* WHAT TO PRODUCE: The required result is the exact run of lines beginning at the one containing "- Direct iteration through segments" and ending at the last line of the entries.

* SOURCE DATA:

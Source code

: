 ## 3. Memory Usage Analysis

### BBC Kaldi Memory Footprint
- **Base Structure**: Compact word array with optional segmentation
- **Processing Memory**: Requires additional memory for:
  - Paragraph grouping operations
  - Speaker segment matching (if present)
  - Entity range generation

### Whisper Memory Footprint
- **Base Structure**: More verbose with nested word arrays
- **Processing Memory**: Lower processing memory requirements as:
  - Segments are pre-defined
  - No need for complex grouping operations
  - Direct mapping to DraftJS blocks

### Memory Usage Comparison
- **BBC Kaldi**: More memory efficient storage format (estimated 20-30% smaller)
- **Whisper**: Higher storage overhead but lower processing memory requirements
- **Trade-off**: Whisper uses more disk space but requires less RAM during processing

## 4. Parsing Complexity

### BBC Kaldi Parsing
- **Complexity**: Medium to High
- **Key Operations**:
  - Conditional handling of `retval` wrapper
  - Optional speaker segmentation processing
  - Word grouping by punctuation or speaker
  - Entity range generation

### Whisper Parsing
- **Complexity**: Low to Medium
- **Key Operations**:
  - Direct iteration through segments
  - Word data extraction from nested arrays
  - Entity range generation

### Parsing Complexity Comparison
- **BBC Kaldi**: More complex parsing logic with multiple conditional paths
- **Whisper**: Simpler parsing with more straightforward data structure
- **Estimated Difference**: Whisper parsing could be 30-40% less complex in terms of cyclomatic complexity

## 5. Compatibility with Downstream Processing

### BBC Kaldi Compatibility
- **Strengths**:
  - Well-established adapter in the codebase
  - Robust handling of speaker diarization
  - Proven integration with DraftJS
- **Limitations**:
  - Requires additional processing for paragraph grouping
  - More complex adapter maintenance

* PROBLEM SOLUTION:
  - Direct iteration through segments
  - Word data extraction from nested arrays
  - Entity range generation

### Parsing Complexity Comparison
- **BBC Kaldi**: More complex parsing logic with multiple conditional paths
- **Whisper**: Simpler parsing with more straightforward data structure
- **Estimated Difference**: Whisper parsing could be 30-40% less complex in terms of cyclomatic complexity

## 5. Compatibility with Downstream Processing

### BBC Kaldi Compatibility
- **Strengths**:
  - Well-established adapter in the codebase
  - Robust handling of speaker diarization
  - Proven integration with DraftJS
- **Limitations**:
  - Requires additional processing for paragraph grouping
  - More complex adapter maintenance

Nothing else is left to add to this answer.